As the citizenry of small countries, we see ourselves losing out big time, we see ourselves having to accept to be third class human beings, denied opportunities and avenues of wealth creation that are more widely accessible in larger more developed, more stable countries, all because we don’t belong to countries that are respected internationally. For many Lebanese, this is unacceptable and so they pack their bags and migrate to greener pastures and a more promising future for their children. 

Sadly, countries like Lebanon are built on uncertain ground. Such countries like Lebanon or Yugoslavia (a one-time non-aligned powerhouse) or Belgium (in the dark ages before the EEC or EU), are basically good for nothing (no offense intended), nothing that is except being flints to be struck and from whence sparks may be generated to start local fires that destabilize a region or instigate a proxy war with another power. Our citizens are given no serious consideration and are only useful when being blown apart as cannon fodder all to benefit the interests of regional or international powers. Citizens of such a country, more often or not, are brainwashed and victims of well-aimed propaganda and as such owe their allegiance not to their supposed homeland, but to the power in whom they place their highest hopes for a bright future, a future that never materializes sadly. 

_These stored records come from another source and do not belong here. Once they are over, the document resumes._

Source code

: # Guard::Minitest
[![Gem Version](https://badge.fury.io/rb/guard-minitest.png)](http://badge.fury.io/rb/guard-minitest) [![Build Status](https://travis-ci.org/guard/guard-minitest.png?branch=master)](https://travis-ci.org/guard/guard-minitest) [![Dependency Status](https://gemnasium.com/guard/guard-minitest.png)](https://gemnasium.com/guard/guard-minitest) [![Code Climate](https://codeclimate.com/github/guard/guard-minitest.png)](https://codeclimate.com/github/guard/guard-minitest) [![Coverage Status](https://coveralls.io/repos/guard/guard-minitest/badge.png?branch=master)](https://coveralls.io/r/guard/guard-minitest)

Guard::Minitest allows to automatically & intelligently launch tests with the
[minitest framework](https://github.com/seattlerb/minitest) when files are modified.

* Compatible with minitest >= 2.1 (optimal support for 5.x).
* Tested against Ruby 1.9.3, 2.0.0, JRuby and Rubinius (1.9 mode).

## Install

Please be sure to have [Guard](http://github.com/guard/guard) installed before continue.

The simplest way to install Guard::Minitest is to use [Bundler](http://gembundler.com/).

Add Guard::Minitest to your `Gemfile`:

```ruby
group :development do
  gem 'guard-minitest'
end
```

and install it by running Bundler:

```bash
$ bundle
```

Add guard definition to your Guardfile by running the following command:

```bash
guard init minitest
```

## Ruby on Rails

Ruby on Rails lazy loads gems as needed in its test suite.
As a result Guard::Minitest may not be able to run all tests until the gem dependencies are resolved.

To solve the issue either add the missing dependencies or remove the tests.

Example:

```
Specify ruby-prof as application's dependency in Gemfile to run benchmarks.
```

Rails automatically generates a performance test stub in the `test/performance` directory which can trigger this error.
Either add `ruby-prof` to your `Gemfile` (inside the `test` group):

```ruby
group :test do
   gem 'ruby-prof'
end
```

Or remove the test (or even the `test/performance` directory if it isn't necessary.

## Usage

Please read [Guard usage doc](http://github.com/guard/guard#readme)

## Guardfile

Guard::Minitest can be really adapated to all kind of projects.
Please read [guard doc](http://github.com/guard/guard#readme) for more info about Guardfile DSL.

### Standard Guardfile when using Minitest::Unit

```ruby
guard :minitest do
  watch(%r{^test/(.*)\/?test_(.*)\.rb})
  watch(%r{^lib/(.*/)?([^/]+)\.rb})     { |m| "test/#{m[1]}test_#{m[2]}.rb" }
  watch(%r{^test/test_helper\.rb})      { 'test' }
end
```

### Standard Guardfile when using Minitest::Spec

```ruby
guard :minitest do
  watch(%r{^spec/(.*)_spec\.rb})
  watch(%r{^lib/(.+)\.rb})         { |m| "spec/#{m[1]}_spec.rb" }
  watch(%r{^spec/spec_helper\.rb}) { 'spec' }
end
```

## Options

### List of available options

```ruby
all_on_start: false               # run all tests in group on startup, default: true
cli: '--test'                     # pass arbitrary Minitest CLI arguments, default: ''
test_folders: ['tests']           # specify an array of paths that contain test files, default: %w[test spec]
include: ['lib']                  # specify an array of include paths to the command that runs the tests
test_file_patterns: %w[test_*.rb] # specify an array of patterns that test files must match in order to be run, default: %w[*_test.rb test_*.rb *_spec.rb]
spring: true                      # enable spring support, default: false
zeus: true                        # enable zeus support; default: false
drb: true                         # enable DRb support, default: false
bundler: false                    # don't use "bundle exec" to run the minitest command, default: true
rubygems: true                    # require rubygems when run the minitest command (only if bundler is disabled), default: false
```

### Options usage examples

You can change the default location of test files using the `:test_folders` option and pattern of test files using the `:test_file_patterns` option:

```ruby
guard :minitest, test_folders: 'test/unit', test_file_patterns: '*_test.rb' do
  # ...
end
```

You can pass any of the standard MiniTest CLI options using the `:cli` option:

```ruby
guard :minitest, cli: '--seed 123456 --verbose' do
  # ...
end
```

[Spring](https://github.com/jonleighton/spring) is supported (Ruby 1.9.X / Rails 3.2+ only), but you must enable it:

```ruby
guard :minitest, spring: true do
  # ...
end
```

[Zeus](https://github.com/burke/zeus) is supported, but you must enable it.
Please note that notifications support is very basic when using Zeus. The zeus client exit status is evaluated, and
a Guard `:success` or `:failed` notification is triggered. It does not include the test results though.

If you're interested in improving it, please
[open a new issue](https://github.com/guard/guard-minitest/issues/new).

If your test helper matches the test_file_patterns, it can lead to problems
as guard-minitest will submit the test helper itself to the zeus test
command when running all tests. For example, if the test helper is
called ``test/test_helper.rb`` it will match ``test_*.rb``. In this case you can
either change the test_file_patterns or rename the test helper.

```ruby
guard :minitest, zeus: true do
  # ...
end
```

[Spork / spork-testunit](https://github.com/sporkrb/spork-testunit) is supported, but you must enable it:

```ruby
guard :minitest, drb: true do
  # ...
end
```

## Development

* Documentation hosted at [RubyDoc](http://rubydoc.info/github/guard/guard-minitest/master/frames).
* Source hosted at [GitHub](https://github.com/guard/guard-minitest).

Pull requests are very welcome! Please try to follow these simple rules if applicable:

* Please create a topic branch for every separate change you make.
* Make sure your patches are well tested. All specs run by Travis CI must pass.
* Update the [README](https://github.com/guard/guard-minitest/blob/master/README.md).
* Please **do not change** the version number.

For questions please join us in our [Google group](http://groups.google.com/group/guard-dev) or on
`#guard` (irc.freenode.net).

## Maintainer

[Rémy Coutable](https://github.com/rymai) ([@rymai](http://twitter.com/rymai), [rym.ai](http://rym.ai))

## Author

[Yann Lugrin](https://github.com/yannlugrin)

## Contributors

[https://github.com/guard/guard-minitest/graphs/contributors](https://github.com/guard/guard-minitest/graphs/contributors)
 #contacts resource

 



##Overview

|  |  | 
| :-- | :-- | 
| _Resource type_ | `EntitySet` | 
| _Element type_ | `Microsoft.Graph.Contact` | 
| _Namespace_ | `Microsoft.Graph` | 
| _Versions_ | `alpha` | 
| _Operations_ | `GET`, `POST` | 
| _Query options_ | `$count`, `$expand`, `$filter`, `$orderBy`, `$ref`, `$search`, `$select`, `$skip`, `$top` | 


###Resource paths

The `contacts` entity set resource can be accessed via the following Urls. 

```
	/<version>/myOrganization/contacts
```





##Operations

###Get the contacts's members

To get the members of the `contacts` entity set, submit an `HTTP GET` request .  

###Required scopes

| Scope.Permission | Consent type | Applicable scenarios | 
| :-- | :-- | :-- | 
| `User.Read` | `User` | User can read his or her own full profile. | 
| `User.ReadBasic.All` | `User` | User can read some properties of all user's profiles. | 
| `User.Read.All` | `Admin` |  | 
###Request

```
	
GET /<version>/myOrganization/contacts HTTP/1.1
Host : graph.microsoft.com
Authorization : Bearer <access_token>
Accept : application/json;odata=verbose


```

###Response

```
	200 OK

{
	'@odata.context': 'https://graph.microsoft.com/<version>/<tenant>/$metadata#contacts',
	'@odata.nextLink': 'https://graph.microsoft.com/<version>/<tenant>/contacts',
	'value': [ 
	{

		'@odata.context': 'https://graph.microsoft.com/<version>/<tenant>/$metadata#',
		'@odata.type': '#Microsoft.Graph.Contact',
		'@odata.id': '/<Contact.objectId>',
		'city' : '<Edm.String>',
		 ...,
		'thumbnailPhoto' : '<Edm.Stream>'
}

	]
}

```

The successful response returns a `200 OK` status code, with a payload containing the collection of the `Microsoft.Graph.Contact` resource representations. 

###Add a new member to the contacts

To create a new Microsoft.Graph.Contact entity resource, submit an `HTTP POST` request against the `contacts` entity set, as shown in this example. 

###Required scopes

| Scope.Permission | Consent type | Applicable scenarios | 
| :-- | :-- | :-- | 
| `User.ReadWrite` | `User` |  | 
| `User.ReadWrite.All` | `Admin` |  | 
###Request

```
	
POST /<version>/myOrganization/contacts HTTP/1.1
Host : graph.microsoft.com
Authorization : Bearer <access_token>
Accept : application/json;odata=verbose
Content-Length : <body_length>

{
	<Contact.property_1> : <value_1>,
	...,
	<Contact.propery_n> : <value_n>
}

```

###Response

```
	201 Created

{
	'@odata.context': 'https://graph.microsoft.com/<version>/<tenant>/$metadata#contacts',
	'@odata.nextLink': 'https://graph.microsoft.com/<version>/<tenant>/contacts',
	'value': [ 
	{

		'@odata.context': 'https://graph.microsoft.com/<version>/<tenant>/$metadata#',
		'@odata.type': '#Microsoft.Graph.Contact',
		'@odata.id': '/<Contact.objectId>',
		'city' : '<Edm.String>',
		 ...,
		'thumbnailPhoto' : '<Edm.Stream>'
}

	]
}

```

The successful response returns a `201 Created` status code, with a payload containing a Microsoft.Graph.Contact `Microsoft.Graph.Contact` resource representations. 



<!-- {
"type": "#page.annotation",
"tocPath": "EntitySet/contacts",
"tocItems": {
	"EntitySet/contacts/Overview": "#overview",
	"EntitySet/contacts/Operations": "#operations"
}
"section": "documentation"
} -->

So, for many in Lebanon today waiting for our "savior’s" arrival, Emmanuel (not the Christ Child, but the President of France), for those who are hopeful in the appearance of a second French mandate, I’d hate to disappoint you, but nothing will come of this visit, nothing that didn’t emerge in the last one at least. So, my dear third world Lebanese, stop clutching at straws, stop hoping for things to magically get better and don’t be shocked when they get really, really, I mean seriously really bad. Either get busy changing things or if you can’t, and for many we are truly powerless, get busy working on emigrating to a better country that will give you the opportunities and the respect you never found in Lebanon.